How We Fall
How We Fall begins with a 360 degree view of gravel-like concrete remnants which have been recently agitated as evidenced by the unsettled debris lingering in the air. From the first scene, the darkness of the piece is defined by the black background and grey, ash-like subject. With 96 cameras surrounding the subject, the audience is taking in every angle of the moment. The subject matter then shifts as a greater amount of debris is unsettled and the dust begins to fill the frame. The background noise is similar to the sound of a distant rockslide, as you can hear the movement and collision forces, yet the sounds are muted. Different moments appear on screen, some that are stagnant and can be analyzed through a 360 degree view and some that depict a flash of movement.
Artist Sophie Clements plays with the concept of time as the movements of debris are dramatically slowed down, then sped up. The background noise parallels the building movement as the noise depicts a collapsing building that remains muted, but feels closer than the start of the piece. As the cameras continuously capture the different moments of destruction, the debris begins to take on unique shapes in which portray a certain chaotic beauty amidst the moment of tension and unrest. The noise develops to give a certain texture to the piece, as we feel the crunch accompanied with large concrete pieces breaking, and the raining of debris when the screen is completely overtaken by the cloud of destruction. The movement of the subject is now constant as the audience watches the debris be unsettled time after time again. After this jolt of motion, Clement then plays with the moment before complete destruction, as the concrete chunks and debris particles jitter back and forth. This pulsating movement is caught by every camera angle before continuing on to new scenes with the same pulsating effect.

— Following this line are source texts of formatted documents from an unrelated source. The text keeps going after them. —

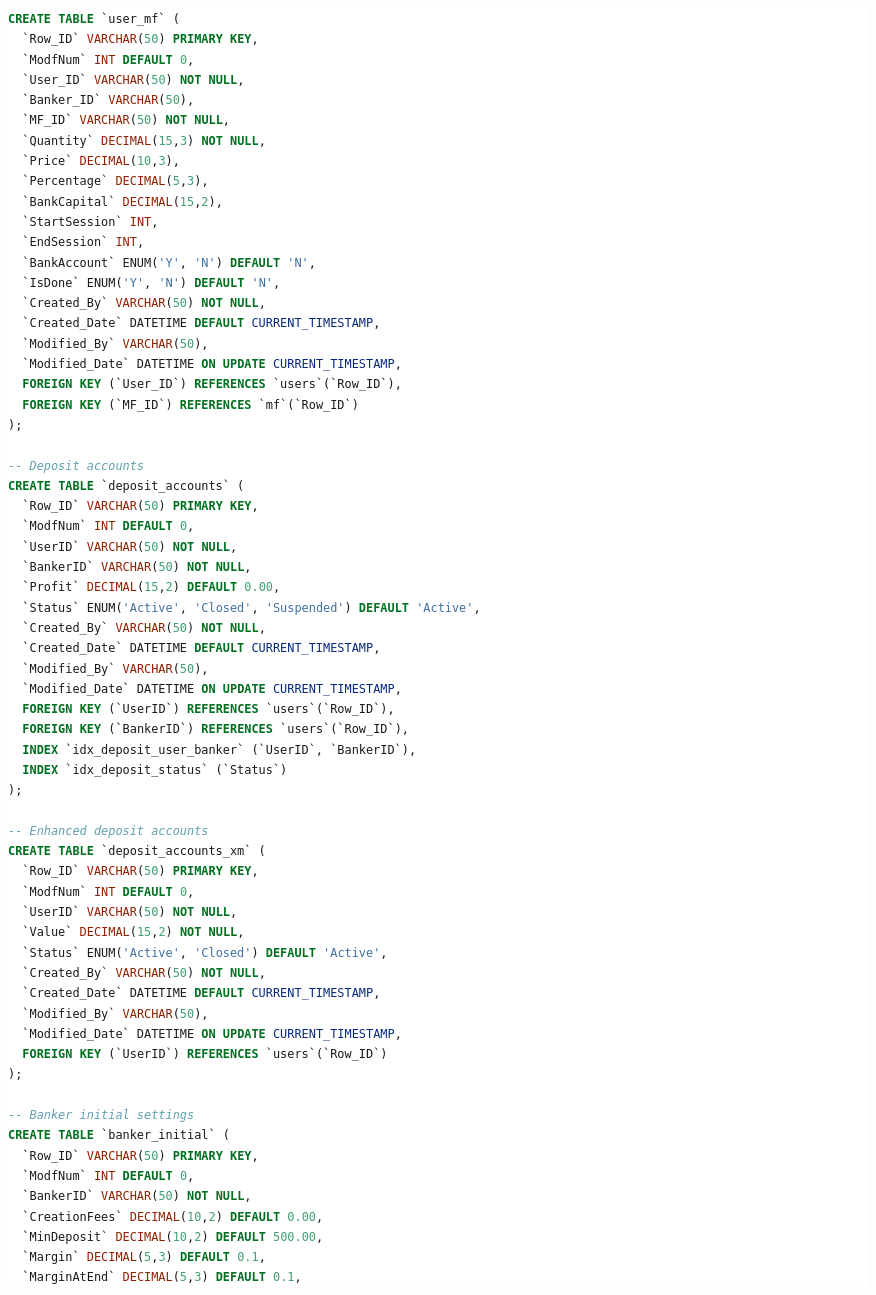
 ```sql
CREATE TABLE `user_mf` (
  `Row_ID` VARCHAR(50) PRIMARY KEY,
  `ModfNum` INT DEFAULT 0,
  `User_ID` VARCHAR(50) NOT NULL,
  `Banker_ID` VARCHAR(50),
  `MF_ID` VARCHAR(50) NOT NULL,
  `Quantity` DECIMAL(15,3) NOT NULL,
  `Price` DECIMAL(10,3),
  `Percentage` DECIMAL(5,3),
  `BankCapital` DECIMAL(15,2),
  `StartSession` INT,
  `EndSession` INT,
  `BankAccount` ENUM('Y', 'N') DEFAULT 'N',
  `IsDone` ENUM('Y', 'N') DEFAULT 'N',
  `Created_By` VARCHAR(50) NOT NULL,
  `Created_Date` DATETIME DEFAULT CURRENT_TIMESTAMP,
  `Modified_By` VARCHAR(50),
  `Modified_Date` DATETIME ON UPDATE CURRENT_TIMESTAMP,
  FOREIGN KEY (`User_ID`) REFERENCES `users`(`Row_ID`),
  FOREIGN KEY (`MF_ID`) REFERENCES `mf`(`Row_ID`)
);

-- Deposit accounts
CREATE TABLE `deposit_accounts` (
  `Row_ID` VARCHAR(50) PRIMARY KEY,
  `ModfNum` INT DEFAULT 0,
  `UserID` VARCHAR(50) NOT NULL,
  `BankerID` VARCHAR(50) NOT NULL,
  `Profit` DECIMAL(15,2) DEFAULT 0.00,
  `Status` ENUM('Active', 'Closed', 'Suspended') DEFAULT 'Active',
  `Created_By` VARCHAR(50) NOT NULL,
  `Created_Date` DATETIME DEFAULT CURRENT_TIMESTAMP,
  `Modified_By` VARCHAR(50),
  `Modified_Date` DATETIME ON UPDATE CURRENT_TIMESTAMP,
  FOREIGN KEY (`UserID`) REFERENCES `users`(`Row_ID`),
  FOREIGN KEY (`BankerID`) REFERENCES `users`(`Row_ID`),
  INDEX `idx_deposit_user_banker` (`UserID`, `BankerID`),
  INDEX `idx_deposit_status` (`Status`)
);

-- Enhanced deposit accounts
CREATE TABLE `deposit_accounts_xm` (
  `Row_ID` VARCHAR(50) PRIMARY KEY,
  `ModfNum` INT DEFAULT 0,
  `UserID` VARCHAR(50) NOT NULL,
  `Value` DECIMAL(15,2) NOT NULL,
  `Status` ENUM('Active', 'Closed') DEFAULT 'Active',
  `Created_By` VARCHAR(50) NOT NULL,
  `Created_Date` DATETIME DEFAULT CURRENT_TIMESTAMP,
  `Modified_By` VARCHAR(50),
  `Modified_Date` DATETIME ON UPDATE CURRENT_TIMESTAMP,
  FOREIGN KEY (`UserID`) REFERENCES `users`(`Row_ID`)
);

-- Banker initial settings
CREATE TABLE `banker_initial` (
  `Row_ID` VARCHAR(50) PRIMARY KEY,
  `ModfNum` INT DEFAULT 0,
  `BankerID` VARCHAR(50) NOT NULL,
  `CreationFees` DECIMAL(10,2) DEFAULT 0.00,
  `MinDeposit` DECIMAL(10,2) DEFAULT 500.00,
  `Margin` DECIMAL(5,3) DEFAULT 0.1,
  `MarginAtEnd` DECIMAL(5,3) DEFAULT 0.1,
```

The audio has taken on a sci-fi like quality with a high-pitched, electronic hum to accompany the tumbling sound of concrete. The agitation of the subject matter becomes less and less to the point that only a few particles can be seen out of place directly before the explosion of matter that consumes the screen. The piece ends with the fading of debris into a black screen.
Through this detailed depiction of absolute destruction, Clements elongates the stress and chaos associated with dramatic change. As Sophie Clements stated in the Barbican Blog,
With the use of concrete, one might assume Clement is suggesting the consistent change associated with urbanization and gentrification. The life span of a building is sparked by its creation, with detailed plans and elongated executions. This creation, once considered new or revolutionary, will end its time greeted by a wrecking ball, making room for something newer and better.
This concept of capturing a moment of intense, emotional change leads to personal reflection. Change is a key concept within the human condition. In this piece, the audience reflects on a period of devastation, loss, and the feeling of emptiness that follows the moment of absolute destruction. In contrast, however, Sophie Clements’s “Shall I hold You,” presents the same cinematography techniques with a very different message. While this piece captures the 360 degree perspective at different moments of a smoke cloud’s formation, the white cloud along with the warm orange embers depict a liveliness not found in “How We Fall.” The growth of the smoke cloud depicts the beauty in change, and the elegant process of progress and development. The two pieces form the pain and beauty associated with change, and through their technical similarities one can identify the process of loss and regrowth.
When evaluating the social context of this piece, 2012 represents a moment of transitioning governments as violent protests erupted in both Egypt and Syria. Islamists quickly created Egypt’s new constitution, ending the rule of Hosni Mubarak, while simultaneously creating new problems as minority groups were not accurately represented in the new government. This transition is largely symbolized by How We Fall, as the concrete remnants represent the destruction of cities and governments. By exclusively capturing the moment of complete destruction, the audience is left with a moment of absolute emptiness. The black background consuming the dull gray subject scattered over the floor begs the question, “What now?” On this note it is important to consider Hurricane Sandy in which demolished the east coast in 2012. When buildings and homes crash to the earth, the prospect of regrowth feels distant and intangible. The immediate feeling after the loss of a home or a government, institutions characterized by stability, is the feeling of absolute disarray and emptiness.
The Smithsonian Magazine has acknowledged the movement in its article, “Damage Control: How Artists Destroy to Create Art,” describing the theme of destruction in contemporary art since the 1950’s. The theme of destruction has become largely prevalent as a reflection of natural disasters and war that seem to become more common with every passing year. In Ori Gersht’s Big Bang, we see the slow motion digital video of the explosion of the perfectly still image of the bouquet of flowers. This piece evokes the same emotions as How We Fall, as the audience is forced to consider the transience of all things in this world. As described in the Guggenheim’s description of the piece:
This 2006 creation sought to demonstrate the powerful meaning behind capturing a moment of absolute destruction, which can largely be linked to Clements’s work today.
This ongoing concept of destruction in digital art is largely representative of the 21st century. With improvements in architecture, technology, and the foundations of infrastructure, society is likely to experience the collapse of the known and the growth of the unknown. Sophie Clements zooms in on the moment of change in which causes the most pain, alluding to the emptiness and devastation that follows.